> **Task goal**:
Every line from the one containing "If you liked" to the one containing "- [Material components" in the records below, both included, must be set down exactly, and no other line.
══ Excerpted data ══
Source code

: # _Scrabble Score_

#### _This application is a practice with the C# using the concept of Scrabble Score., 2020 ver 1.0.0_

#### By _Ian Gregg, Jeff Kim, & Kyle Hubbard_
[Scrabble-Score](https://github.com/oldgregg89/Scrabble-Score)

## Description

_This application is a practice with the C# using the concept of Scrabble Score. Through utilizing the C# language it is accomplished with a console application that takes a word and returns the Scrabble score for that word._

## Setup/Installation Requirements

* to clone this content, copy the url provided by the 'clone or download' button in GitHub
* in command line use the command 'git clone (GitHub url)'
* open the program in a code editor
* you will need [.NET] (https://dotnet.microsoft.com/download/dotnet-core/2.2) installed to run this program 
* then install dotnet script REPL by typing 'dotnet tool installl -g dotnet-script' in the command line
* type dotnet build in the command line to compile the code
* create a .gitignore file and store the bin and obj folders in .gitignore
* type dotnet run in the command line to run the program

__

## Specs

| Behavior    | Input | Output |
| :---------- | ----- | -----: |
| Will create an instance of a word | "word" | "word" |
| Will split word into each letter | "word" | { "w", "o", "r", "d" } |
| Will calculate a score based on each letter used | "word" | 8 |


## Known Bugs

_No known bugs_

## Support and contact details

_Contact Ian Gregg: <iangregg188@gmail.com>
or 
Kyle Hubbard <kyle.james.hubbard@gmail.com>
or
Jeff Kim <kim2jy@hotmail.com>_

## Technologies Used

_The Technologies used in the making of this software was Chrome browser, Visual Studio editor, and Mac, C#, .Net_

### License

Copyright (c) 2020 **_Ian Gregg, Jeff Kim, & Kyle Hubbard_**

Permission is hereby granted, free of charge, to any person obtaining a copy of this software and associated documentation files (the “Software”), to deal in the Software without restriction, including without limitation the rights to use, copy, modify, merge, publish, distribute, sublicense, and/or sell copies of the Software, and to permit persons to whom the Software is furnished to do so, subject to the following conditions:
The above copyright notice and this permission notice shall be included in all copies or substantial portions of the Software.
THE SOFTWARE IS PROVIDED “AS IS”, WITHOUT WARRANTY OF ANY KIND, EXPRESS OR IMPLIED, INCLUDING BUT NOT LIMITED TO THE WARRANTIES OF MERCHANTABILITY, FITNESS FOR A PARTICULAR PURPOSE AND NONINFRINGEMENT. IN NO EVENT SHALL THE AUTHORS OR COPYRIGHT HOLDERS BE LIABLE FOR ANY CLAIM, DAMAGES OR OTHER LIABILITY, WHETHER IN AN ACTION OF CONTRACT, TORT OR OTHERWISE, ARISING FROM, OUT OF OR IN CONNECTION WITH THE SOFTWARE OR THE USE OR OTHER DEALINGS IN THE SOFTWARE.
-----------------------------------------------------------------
═══
══ Excerpted data ══
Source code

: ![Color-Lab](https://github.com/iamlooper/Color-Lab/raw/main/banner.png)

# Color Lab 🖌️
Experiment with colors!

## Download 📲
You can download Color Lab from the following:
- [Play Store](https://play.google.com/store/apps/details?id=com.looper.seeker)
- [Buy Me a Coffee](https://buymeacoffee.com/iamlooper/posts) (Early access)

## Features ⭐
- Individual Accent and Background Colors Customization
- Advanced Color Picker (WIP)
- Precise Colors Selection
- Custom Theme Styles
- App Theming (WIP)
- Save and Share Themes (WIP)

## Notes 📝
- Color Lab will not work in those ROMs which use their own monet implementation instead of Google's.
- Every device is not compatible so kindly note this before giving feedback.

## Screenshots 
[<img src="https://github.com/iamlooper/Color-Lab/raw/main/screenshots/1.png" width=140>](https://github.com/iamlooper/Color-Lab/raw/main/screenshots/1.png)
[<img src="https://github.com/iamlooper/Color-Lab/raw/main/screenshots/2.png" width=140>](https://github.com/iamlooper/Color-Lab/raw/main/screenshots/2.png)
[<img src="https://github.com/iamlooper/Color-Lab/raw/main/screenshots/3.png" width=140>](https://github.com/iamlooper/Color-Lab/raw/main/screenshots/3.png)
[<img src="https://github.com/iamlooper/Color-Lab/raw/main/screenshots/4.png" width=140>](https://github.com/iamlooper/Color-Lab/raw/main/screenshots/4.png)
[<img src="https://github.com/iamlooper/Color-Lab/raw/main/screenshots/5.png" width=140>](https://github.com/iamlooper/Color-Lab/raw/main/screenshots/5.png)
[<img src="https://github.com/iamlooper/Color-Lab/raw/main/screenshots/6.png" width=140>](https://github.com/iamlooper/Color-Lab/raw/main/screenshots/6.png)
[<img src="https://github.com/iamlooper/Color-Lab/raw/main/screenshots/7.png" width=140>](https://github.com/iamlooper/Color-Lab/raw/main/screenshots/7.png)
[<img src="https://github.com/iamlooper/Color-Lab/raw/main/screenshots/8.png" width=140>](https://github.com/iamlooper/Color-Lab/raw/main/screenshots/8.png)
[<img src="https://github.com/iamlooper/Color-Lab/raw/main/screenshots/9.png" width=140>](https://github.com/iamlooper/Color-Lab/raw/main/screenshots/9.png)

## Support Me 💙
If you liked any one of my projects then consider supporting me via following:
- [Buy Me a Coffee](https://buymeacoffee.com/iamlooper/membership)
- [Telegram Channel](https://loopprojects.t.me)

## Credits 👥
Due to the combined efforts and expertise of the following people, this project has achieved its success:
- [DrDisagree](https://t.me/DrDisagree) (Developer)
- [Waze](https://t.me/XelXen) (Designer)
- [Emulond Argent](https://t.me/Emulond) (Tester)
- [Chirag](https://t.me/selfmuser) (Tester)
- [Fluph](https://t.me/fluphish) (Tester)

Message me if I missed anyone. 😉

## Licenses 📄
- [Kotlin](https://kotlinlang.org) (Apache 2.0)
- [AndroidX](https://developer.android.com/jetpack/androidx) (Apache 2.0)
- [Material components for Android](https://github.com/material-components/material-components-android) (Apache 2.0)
═══
> **Written response**:
If you liked any one of my projects then consider supporting me via following:
- [Buy Me a Coffee](https://buymeacoffee.com/iamlooper/membership)
- [Telegram Channel](https://loopprojects.t.me)

## Credits 👥
Due to the combined efforts and expertise of the following people, this project has achieved its success:
- [DrDisagree](https://t.me/DrDisagree) (Developer)
- [Waze](https://t.me/XelXen) (Designer)
- [Emulond Argent](https://t.me/Emulond) (Tester)
- [Chirag](https://t.me/selfmuser) (Tester)
- [Fluph](https://t.me/fluphish) (Tester)

Message me if I missed anyone. 😉

## Licenses 📄
- [Kotlin](https://kotlinlang.org) (Apache 2.0)
- [AndroidX](https://developer.android.com/jetpack/androidx) (Apache 2.0)
- [Material components for Android](https://github.com/material-components/material-components-android) (Apache 2.0)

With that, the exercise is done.